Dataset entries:
====================

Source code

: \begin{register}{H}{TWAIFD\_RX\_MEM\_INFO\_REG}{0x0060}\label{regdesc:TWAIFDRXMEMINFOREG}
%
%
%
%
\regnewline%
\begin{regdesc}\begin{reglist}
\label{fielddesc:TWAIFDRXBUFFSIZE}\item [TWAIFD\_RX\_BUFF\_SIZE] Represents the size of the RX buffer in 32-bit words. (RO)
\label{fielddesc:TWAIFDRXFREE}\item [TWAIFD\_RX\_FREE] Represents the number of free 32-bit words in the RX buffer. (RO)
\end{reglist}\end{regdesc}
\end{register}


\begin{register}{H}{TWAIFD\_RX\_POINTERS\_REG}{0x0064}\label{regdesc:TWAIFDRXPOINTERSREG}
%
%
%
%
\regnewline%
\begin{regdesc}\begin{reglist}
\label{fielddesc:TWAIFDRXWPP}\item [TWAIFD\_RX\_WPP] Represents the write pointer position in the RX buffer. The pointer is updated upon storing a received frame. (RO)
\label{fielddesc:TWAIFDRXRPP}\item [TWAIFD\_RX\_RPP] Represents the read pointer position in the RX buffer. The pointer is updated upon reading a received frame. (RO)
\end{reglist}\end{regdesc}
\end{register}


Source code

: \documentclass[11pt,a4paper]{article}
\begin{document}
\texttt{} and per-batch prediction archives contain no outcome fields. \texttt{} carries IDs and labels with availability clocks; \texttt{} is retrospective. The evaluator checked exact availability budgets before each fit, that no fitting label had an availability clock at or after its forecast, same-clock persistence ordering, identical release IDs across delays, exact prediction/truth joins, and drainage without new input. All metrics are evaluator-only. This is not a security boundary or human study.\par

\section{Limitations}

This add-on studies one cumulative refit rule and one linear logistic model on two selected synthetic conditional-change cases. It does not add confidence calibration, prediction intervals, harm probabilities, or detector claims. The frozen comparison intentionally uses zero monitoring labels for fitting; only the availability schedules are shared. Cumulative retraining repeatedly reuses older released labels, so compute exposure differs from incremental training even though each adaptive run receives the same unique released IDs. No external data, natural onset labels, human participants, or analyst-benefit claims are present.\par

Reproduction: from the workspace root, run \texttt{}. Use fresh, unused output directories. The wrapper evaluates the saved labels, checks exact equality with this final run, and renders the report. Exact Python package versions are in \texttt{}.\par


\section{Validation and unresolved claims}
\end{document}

====================

THE PROBLEM: All lines in the records with the string "begin" should be copied out.

OUTPUT BELOW:
: \begin{register}{H}{TWAIFD\_RX\_MEM\_INFO\_REG}{0x0060}\label{regdesc:TWAIFDRXMEMINFOREG}
\begin{regdesc}\begin{reglist}
\begin{register}{H}{TWAIFD\_RX\_POINTERS\_REG}{0x0064}\label{regdesc:TWAIFDRXPOINTERSREG}
\begin{regdesc}\begin{reglist}
\begin{document}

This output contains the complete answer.